We met a real honest-to-goodness spy this past Shabbat. “Florence” (not her real name) was in town for the bar mitzvah of her nephew. We were all making small talk – the unseasonably hot weather, how well the bar mitzvah boy read – when I asked Florence “so what do you do?”

She was quick to answer. “I work for the CIA. Well, I did. I’m retired now.”

“What do you mean, worked for the CIA? What exactly did you…” I asked.

“I was a spy,” she interrupted, matter-of-factly. “I was based in Europe and I collected information for 20 years, mostly about the Russians, but about other things as well.”

Now, meeting someone in Israel who has some connection to Israel’s spy agency, the Mossad, is not so unusual. They won’t tell you, but if you know the right questions, you can usually figure it out. But there was something somehow exotic about meeting a real American spook.

So, what were those “other things” you mentioned, I asked.
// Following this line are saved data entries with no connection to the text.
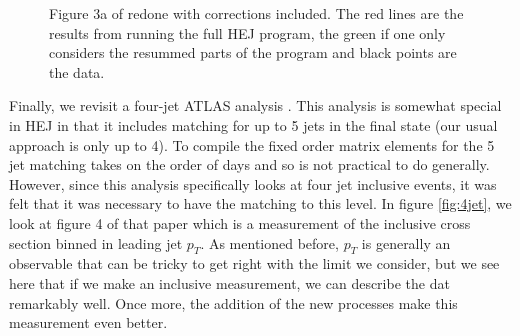 \begin{figure}[t]
\caption{Figure 3a of \cite{Aad2014} redone with corrections included. The red lines are the results from running the full HEJ program, the green if one only considers the resummed parts of the program and black points are the data.}
\label{fig:newveto3a}
\end{figure}

Finally, we revisit a four-jet ATLAS analysis \cite{Aad2015}. This analysis is somewhat special in HEJ in that it includes matching for up to 5 jets in the final state (our usual approach is only up to 4). To compile the fixed order matrix elements for the 5 jet matching takes on the order of days and so is not practical to do generally. However, since this analysis specifically looks at four jet inclusive events, it was felt that it was necessary to have the matching to this level. In figure \ref{fig:4jet}, we look at figure 4 of that paper which is a measurement of the inclusive cross section binned in leading jet $p_T$. As mentioned before, $p_T$ is generally an observable that can be tricky to get right with the limit we consider, but we see here that if we make an inclusive measurement, we can describe the dat remarkably well. Once more, the addition of the new processes make this measurement even better. 

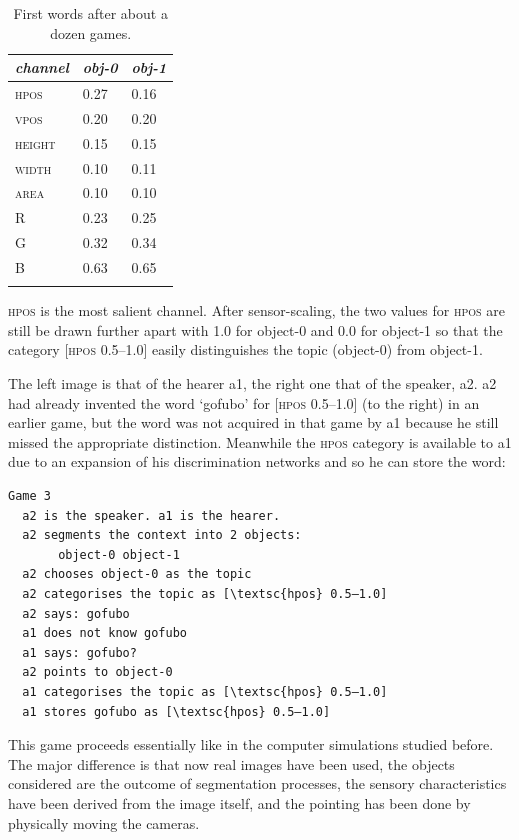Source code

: \begin{table}[b]
\begin{center}
\begin{tabular}{lll}
\lsptoprule
{\itshape channel}& {\itshape obj-0} & {\itshape obj-1}\\ \midrule
\textsc{hpos} & 0.27 & 0.16\\ 
\textsc{vpos} & 0.20 & 0.20\\ 
\textsc{height} & 0.15 & 0.15\\ 
\textsc{width} & 0.10 & 0.11\\ 
\textsc{area} & 0.10 & 0.10\\ 
R & 0.23 & 0.25\\ 
G & 0.32 & 0.34\\ 
B & 0.63 & 0.65\\ 
\lspbottomrule
\end{tabular}
\caption{\label{tab:game3b}First words after about a dozen games.}
\end{center}
\end{table}
\clearpage
\textsc{hpos} is the most salient channel. After sensor-scaling, 
the two values for \textsc{hpos} are still be drawn further
apart with 1.0 for object-0 and 
0.0 for object-1 so that the category [\textsc{hpos} 0.5–1.0] easily 
distinguishes the topic (object-0) from object-1.

The left image is that of the hearer {\bfshape a1}, the right one
that of the speaker, {\bfshape a2}.
{\bfshape a2} had already invented the word `gofubo' for 
[\textsc{hpos} 0.5–1.0] (to the right) in an earlier game, 
but the word was not acquired in that game
by {\bfshape a1} because he still missed the 
appropriate distinction. Meanwhile the \textsc{hpos} category 
is available to {\bfshape a1} due to an
expansion of his discrimination networks
and so he can store the word: 
\begin{verbatim}
Game 3 
  a2 is the speaker. a1 is the hearer. 
  a2 segments the context into 2 objects: 
       object-0 object-1
  a2 chooses object-0 as the topic 
  a2 categorises the topic as [\textsc{hpos} 0.5–1.0]
  a2 says: gofubo
  a1 does not know gofubo
  a1 says: gofubo?
  a2 points to object-0
  a1 categorises the topic as [\textsc{hpos} 0.5–1.0]
  a1 stores gofubo as [\textsc{hpos} 0.5–1.0]
\end{verbatim}
This game proceeds essentially like in the computer
simulations studied before. The major difference is
that now real images have been used, the objects
considered are the outcome of segmentation processes,
the sensory characteristics have been derived from the 
image itself, and the pointing has been done by 
physically moving the cameras. 

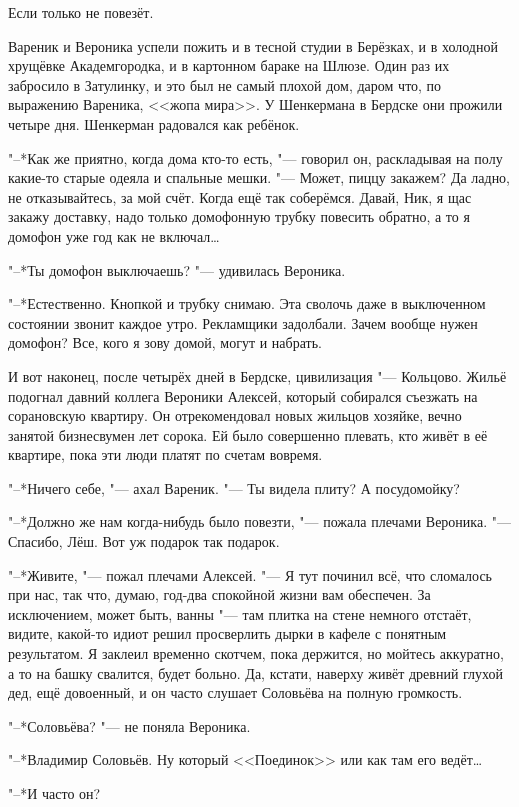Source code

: Если только не повезёт.

Вареник и Вероника успели пожить и в тесной студии в Берёзках, и в холодной хрущёвке Академгородка, и в картонном бараке на Шлюзе.
Один раз их забросило в Затулинку, и это был не самый плохой дом, даром что, по выражению Вареника, <<жопа мира>>.
У Шенкермана в Бердске они прожили четыре дня.
Шенкерман радовался как ребёнок.

"--*Как же приятно, когда дома кто-то есть, "--- говорил он, раскладывая на полу какие-то старые одеяла и спальные мешки.
"--- Может, пиццу закажем?
Да ладно, не отказывайтесь, за мой счёт.
Когда ещё так соберёмся.
Давай, Ник, я щас закажу доставку, надо только домофонную трубку повесить обратно, а то я домофон уже год как не включал\ldots{}

"--*Ты домофон выключаешь? "--- удивилась Вероника.

"--*Естественно.
Кнопкой и трубку снимаю.
Эта сволочь даже в выключенном состоянии звонит каждое утро.
Рекламщики задолбали.
Зачем вообще нужен домофон?
Все, кого я зову домой, могут и набрать.

И вот наконец, после четырёх дней в Бердске, цивилизация "--- Кольцово.
Жильё подогнал давний коллега Вероники Алексей, который собирался съезжать на сорановскую квартиру.
Он отрекомендовал новых жильцов хозяйке, вечно занятой бизнесвумен лет сорока.
Ей было совершенно плевать, кто живёт в её квартире, пока эти люди платят по счетам вовремя.

"--*Ничего себе, "--- ахал Вареник.
"--- Ты видела плиту?
А посудомойку?

"--*Должно же нам когда-нибудь было повезти, "--- пожала плечами Вероника.
"--- Спасибо, Лёш.
Вот уж подарок так подарок.

"--*Живите, "--- пожал плечами Алексей.
"--- Я тут починил всё, что сломалось при нас, так что, думаю, год-два спокойной жизни вам обеспечен.
За исключением, может быть, ванны "--- там плитка на стене немного отстаёт, видите, какой-то идиот решил просверлить дырки в кафеле с понятным результатом.
Я заклеил временно скотчем, пока держится, но мойтесь аккуратно, а то на башку свалится, будет больно.
Да, кстати, наверху живёт древний глухой дед, ещё довоенный, и он часто слушает Соловьёва на полную громкость.

"--*Соловьёва? "--- не поняла Вероника.

"--*Владимир Соловьёв.
Ну который <<Поединок>> или как там его ведёт\ldots{}

"--*И часто он?

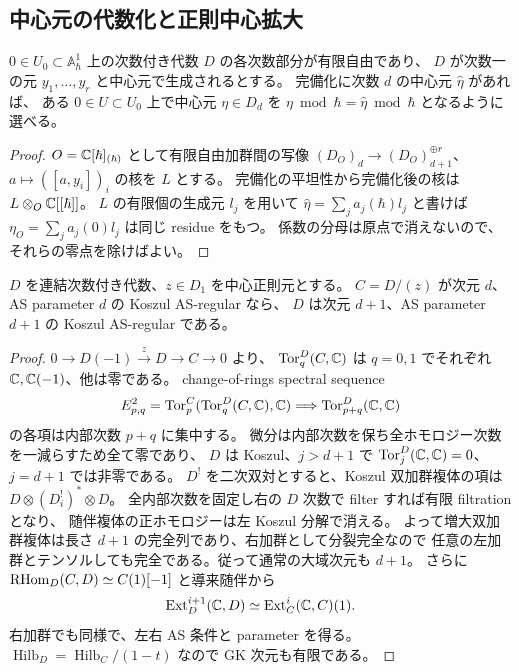 \subsection{中心元の代数化と正則中心拡大}
\begin{lemma}\label{lem:pg-algebraize-center}
$0\in U_0\subset\mathbb A^1_\hbar$ 上の次数付き代数 $D$ の各次数部分が有限自由であり、
$D$ が次数一の元 $y_1,\ldots,y_r$ と中心元で生成されるとする。
完備化に次数 $d$ の中心元 $\widehat\eta$ があれば、
ある $0\in U\subset U_0$ 上で中心元 $\eta\in D_d$ を
$\eta\bmod\hbar=\widehat\eta\bmod\hbar$ となるように選べる。
\end{lemma}
\begin{proof}
$O=\mathbb C[\hbar]_{(\hbar)}$ として有限自由加群間の写像
$(D_O)_d\to(D_O)_{d+1}^{\oplus r}$、$a\mapsto([a,y_i])_i$ の核を $L$ とする。
完備化の平坦性から完備化後の核は $L\otimes_O\mathbb C[[\hbar]]$。
$L$ の有限個の生成元 $l_j$ を用いて
$\widehat\eta=\sum_ja_j(\hbar)l_j$ と書けば
$\eta_O=\sum_ja_j(0)l_j$ は同じ residue をもつ。
係数の分母は原点で消えないので、それらの零点を除けばよい。
\end{proof}
\begin{lemma}\label{lem:pg-central-linear}
$D$ を連結次数付き代数、$z\in D_1$ を中心正則元とする。
$C=D/(z)$ が次元 $d$、AS parameter $d$ の Koszul AS-regular なら、
$D$ は次元 $d+1$、AS parameter $d+1$ の Koszul AS-regular である。
\end{lemma}
\begin{proof}
$0\to D(-1)\xrightarrow{z}D\to C\to0$ より、
$\operatorname{Tor}^D_q(C,\mathbb C)$ は $q=0,1$ でそれぞれ $\mathbb C,\mathbb C(-1)$、他は零である。
change-of-rings spectral sequence
\[
E^2_{p,q}=\operatorname{Tor}^C_p(\operatorname{Tor}^D_q(C,\mathbb C),\mathbb C)
\Longrightarrow\operatorname{Tor}^D_{p+q}(\mathbb C,\mathbb C)
\]
の各項は内部次数 $p+q$ に集中する。
微分は内部次数を保ち全ホモロジー次数を一減らすため全て零であり、
$D$ は Koszul、$j>d+1$ で $\operatorname{Tor}^D_j(\mathbb C,\mathbb C)=0$、$j=d+1$ では非零である。
$D^!$ を二次双対とすると、Koszul 双加群複体の項は $D\otimes(D_i^!)^*\otimes D$。
全内部次数を固定し右の $D$ 次数で filter すれば有限 filtration となり、
随伴複体の正ホモロジーは左 Koszul 分解で消える。
よって増大双加群複体は長さ $d+1$ の完全列であり、右加群として分裂完全なので
任意の左加群とテンソルしても完全である。従って通常の大域次元も $d+1$。
さらに $\operatorname{RHom}_D(C,D)\simeq C(1)[-1]$ と導来随伴から
\[
\operatorname{Ext}_D^{i+1}(\mathbb C,D)\simeq\operatorname{Ext}_C^i(\mathbb C,C)(1).
\]
右加群でも同様で、左右 AS 条件と parameter を得る。
$\operatorname{Hilb}_D=\operatorname{Hilb}_C/(1-t)$ なので GK 次元も有限である。
\end{proof}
Florence then revealed that she was one of the lone dissenting voices in the CIA leading up to the war in Iraq. She argued strenuously that Saddam Hussein did not in fact have weapons of mass destruction. No one would listen. Until one day she found a friendly ear (she wouldn’t say who).

“Do you have any documentation?” the ear asked. About 2 and a half feet of it, Florence responded. She then proceeded to fax 2,600 hundred pages. Eventually she was all over the television news in the U.S. (which is why she could talk freely about her deeds and why I can blog about it here). In any case, the CIA wasn’t interested in hiding her identity anymore. “It’s way too expensive to ‘retire’ a covert spy,” she added.

Her story bears some resemblance to that of “out-ed” CIA operative Valerie Plame. I asked Florence about the movie Fair Game starring Naomi Watts and Sean Penn, which is mostly what I know about the Plame case. Florence’s face began to twitch. I don’t know if it she was making a deliberately dismissive gesture or was legitimately worked up. “That movie bears no resemblance to the truth,” she snapped.

Spoken like a true spy, even a retired one.